The United States recognized the Republic of Estonia de jure on July 28, 1922. The first Estonian diplomatic mission in the United States was opened in the same year when the U.S. Commissioner at Riga, Evan Young, was declared the American representative to the three Baltic States, at the rank of Minister. An embassy in Tallinn was opened on June 30, 1930, with Harry E. Carlson as Chargé d'affaires. Following the Soviet occupation in August 1940 the American Embassy was closed in September 1940. However, the US government never recognized the legitimacy of the Soviet Rule in Estonia (1940 to 1991), and continued recognizing Estonia's diplomatic mission in the US as the legal representative of the Republic of Estonia. The recognition of the legal continuity of the Republic of Estonia has been the cornerstone of Estonian-U.S. relations.

On September 2, 1991, US President George H. W. Bush recognized the restoration of Estonia's independence. The U.S. reopened its embassy in Tallinn on September 4, 1991. Relations between the two countries have since developed rapidly. In November 2006, President George W. Bush became the first sitting U.S. president to visit Estonia. During the visit, he announced the administration's intention to work with the U.S. Congress to make changes to the U.S. Visa Waiver Program, increasing security while facilitating entry for legitimate visitors and businesspeople from countries like Estonia.

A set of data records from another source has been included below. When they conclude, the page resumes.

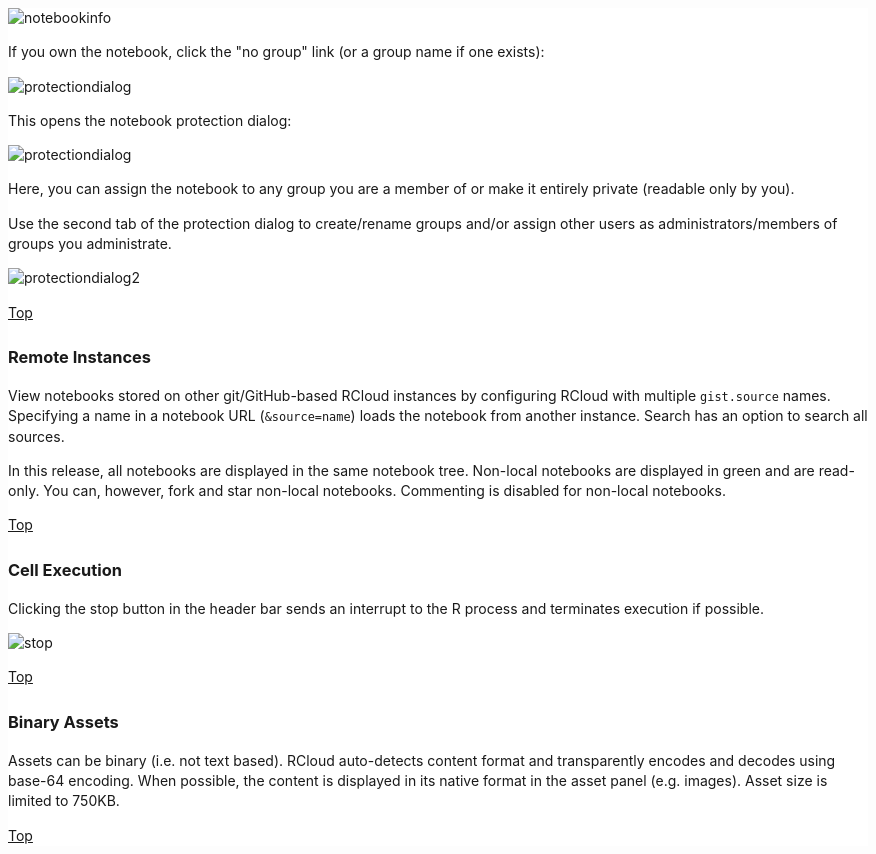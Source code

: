 ![notebookinfo](img/notebookinfo.png)

If you own the notebook, click the "no group" link (or a group name if one exists):

![protectiondialog](img/nogroup.png)

This opens the notebook protection dialog:

![protectiondialog](img/notebookperms.png)

Here, you can assign the notebook to any group you are a member of or make it entirely private (readable only by you).

Use the second tab of the protection dialog to create/rename groups and/or assign other users as administrators/members of groups you administrate.

![protectiondialog2](img/groupman.png)

[Top](#top)

<a name="remoteinstances" />

### Remote Instances

View notebooks stored on other git/GitHub-based RCloud instances by configuring RCloud with multiple `gist.source` names. Specifying a name in a notebook URL (`&source=name`) loads the notebook from another instance. Search has an option to search all sources.

In this release, all notebooks are displayed in the same notebook tree. Non-local notebooks are displayed in green and are read-only. You can, however, fork and star non-local notebooks. Commenting is disabled for non-local notebooks.

[Top](#top)

<a name="cellexecution" />

### Cell Execution

Clicking the stop button in the header bar sends an interrupt to the R process and terminates execution if possible.

![stop](img/stop.png)

[Top](#top)

<a name="binaryassets" />

### Binary Assets

Assets can be binary (i.e. not text based). RCloud auto-detects content format and transparently encodes and decodes using base-64 encoding. When possible, the content is displayed in its native format in the asset panel (e.g. images). Asset size is limited to 750KB.

[Top](#top)

<a name="headerbarcustomization" />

President Barack Obama nominated Jeffrey D. Levine as ambassador to Estonia, and he was confirmed by the Senate on March 29, 2012. Ambassador Levine presented his credentials to Estonian President Toomas Hendrik Ilves on September 17, 2012. Mrs. Marina Kaljurand, in September 2011 replaced Mr. Väino Reinart who had been serving as Estonia's ambassador to the United States since September 2007. Estonia also is represented in the United States by a consulate general in New York, Sten Schwede; and 10 honorary consuls: Jaak Treiman in Los Angeles, Eric Harkna and Siim Soot in Chicago, Paul Aarne Raidna in Seattle, Larry Ruth in Lincoln, Harry Huge in Charleston, Michael Corey Chan in San Diego, Aadu Allpere in Atlanta, and Steve Chucri in Phoenix.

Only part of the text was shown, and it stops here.